**INSTRUCTIONS FOR THE TASK:**
Only one stretch of the listing below is wanted: every line from the first to the line containing "#####Inline HTML processing in an MVC", set down exactly.
________
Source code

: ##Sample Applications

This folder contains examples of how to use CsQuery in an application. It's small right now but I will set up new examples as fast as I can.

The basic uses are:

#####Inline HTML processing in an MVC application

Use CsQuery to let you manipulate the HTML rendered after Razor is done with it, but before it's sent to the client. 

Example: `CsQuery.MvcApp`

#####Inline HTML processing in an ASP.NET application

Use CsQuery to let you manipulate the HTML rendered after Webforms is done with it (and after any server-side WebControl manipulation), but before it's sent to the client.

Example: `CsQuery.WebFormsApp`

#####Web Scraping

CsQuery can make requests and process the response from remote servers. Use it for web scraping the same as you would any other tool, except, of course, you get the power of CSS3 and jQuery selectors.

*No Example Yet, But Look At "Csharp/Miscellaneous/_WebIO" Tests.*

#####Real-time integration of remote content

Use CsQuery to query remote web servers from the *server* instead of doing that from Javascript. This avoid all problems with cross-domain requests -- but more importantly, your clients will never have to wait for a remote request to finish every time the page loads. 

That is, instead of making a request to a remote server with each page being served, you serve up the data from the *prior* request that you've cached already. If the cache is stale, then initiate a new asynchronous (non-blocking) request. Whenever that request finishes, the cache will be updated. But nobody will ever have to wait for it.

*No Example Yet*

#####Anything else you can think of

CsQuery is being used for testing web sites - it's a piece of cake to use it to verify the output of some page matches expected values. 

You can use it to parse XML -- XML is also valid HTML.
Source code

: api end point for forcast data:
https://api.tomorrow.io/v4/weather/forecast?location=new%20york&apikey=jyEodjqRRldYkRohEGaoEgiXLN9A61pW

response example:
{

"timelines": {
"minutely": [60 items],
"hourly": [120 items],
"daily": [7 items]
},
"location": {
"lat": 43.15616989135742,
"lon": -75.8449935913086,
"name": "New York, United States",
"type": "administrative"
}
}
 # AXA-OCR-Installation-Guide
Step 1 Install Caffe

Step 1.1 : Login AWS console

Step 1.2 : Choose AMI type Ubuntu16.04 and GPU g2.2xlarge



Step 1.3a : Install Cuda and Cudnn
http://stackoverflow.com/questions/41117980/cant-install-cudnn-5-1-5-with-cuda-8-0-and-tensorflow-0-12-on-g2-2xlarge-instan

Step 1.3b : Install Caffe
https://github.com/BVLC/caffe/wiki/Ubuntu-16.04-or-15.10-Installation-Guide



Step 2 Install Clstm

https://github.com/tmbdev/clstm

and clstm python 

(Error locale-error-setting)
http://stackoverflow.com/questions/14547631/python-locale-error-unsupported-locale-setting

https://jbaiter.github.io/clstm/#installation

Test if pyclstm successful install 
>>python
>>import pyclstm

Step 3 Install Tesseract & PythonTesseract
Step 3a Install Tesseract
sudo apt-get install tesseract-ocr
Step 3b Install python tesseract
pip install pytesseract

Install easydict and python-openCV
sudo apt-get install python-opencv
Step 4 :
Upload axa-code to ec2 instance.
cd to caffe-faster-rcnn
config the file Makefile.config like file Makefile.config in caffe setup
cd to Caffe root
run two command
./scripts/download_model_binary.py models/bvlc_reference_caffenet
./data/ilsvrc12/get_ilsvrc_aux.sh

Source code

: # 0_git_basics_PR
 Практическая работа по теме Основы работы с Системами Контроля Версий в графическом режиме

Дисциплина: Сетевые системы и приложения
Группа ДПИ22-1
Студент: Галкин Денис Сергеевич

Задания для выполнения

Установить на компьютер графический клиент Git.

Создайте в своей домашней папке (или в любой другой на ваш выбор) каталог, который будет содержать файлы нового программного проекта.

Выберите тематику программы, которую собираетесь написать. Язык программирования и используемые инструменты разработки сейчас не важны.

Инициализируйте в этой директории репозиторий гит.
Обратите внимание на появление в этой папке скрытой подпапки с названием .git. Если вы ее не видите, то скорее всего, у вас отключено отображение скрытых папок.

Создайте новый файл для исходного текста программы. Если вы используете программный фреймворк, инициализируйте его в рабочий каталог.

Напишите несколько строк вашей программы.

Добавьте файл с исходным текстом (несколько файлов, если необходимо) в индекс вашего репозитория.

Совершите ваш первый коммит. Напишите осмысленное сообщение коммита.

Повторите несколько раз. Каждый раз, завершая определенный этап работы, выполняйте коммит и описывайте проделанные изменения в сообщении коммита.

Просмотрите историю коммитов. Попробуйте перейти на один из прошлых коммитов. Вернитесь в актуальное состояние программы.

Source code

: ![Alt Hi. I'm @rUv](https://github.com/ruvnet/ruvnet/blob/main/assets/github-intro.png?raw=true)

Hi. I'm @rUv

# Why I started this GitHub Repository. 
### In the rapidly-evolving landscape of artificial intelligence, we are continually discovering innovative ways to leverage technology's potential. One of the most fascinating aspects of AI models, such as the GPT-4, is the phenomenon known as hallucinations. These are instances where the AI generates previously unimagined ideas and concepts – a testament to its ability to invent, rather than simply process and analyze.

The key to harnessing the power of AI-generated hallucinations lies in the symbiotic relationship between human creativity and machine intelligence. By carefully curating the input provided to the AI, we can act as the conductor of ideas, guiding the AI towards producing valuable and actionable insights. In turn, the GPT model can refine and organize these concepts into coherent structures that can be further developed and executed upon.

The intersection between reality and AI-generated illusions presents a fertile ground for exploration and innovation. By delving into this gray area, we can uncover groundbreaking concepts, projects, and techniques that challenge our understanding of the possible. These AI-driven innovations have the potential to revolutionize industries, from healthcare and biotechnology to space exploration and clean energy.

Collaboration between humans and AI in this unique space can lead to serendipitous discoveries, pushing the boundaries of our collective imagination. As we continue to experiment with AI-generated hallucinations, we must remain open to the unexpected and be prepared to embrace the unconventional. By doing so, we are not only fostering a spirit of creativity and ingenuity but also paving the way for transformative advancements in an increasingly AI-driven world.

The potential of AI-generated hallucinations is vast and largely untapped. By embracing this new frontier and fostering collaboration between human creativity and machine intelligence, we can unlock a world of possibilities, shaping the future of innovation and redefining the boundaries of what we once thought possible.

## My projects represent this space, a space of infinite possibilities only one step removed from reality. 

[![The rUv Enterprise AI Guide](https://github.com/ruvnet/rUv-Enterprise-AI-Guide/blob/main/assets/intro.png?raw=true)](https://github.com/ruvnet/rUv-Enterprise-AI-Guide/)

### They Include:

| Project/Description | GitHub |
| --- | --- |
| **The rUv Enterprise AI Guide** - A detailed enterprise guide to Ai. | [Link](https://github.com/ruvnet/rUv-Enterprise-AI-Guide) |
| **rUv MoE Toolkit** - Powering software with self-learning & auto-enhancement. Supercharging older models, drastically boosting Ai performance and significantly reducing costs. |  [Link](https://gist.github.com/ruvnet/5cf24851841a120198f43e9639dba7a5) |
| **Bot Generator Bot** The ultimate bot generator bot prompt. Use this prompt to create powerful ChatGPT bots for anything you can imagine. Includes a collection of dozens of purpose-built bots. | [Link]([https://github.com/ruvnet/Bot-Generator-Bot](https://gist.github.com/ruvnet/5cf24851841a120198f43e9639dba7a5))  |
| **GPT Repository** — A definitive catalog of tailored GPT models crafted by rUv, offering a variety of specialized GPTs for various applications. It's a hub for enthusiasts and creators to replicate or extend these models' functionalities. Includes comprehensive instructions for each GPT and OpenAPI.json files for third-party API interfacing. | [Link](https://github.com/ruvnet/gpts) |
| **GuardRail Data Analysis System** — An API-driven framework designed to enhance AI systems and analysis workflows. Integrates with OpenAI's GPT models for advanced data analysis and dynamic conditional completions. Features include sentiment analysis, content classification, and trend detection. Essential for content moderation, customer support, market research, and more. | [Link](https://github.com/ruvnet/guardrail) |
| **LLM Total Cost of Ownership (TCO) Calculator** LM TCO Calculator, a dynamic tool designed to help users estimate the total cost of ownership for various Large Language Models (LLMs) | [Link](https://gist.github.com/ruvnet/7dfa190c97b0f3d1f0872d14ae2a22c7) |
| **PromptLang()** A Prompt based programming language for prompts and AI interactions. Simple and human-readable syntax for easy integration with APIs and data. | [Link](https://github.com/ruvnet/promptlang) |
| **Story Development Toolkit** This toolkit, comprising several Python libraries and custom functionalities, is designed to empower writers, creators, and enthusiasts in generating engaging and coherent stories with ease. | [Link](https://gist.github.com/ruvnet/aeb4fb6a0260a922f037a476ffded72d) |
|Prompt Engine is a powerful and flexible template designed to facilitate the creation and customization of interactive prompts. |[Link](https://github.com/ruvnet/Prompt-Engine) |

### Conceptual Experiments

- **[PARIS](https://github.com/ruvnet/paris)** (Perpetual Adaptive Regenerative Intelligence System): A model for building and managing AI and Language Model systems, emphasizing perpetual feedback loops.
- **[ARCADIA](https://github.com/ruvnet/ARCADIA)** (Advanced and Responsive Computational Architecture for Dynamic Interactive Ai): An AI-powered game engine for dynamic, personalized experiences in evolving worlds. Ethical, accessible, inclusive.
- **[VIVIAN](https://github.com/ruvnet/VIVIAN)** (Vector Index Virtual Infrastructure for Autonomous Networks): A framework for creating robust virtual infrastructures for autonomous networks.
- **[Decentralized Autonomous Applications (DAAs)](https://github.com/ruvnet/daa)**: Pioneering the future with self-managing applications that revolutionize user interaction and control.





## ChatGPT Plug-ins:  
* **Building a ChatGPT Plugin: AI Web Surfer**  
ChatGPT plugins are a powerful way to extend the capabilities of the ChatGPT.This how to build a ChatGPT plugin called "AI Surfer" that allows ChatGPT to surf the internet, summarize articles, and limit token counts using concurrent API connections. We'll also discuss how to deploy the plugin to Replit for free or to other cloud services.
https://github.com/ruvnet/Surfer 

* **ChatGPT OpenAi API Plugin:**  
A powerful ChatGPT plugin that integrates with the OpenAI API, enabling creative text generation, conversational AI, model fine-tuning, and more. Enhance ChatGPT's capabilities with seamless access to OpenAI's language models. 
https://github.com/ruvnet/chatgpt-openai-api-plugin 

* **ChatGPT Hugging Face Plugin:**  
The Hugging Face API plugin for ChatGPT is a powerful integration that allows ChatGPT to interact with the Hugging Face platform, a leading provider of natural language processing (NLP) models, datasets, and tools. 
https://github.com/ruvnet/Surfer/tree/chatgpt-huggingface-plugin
________
**ANSWER SPACE:**
Source code

: ##Sample Applications

This folder contains examples of how to use CsQuery in an application. It's small right now but I will set up new examples as fast as I can.

The basic uses are:

#####Inline HTML processing in an MVC application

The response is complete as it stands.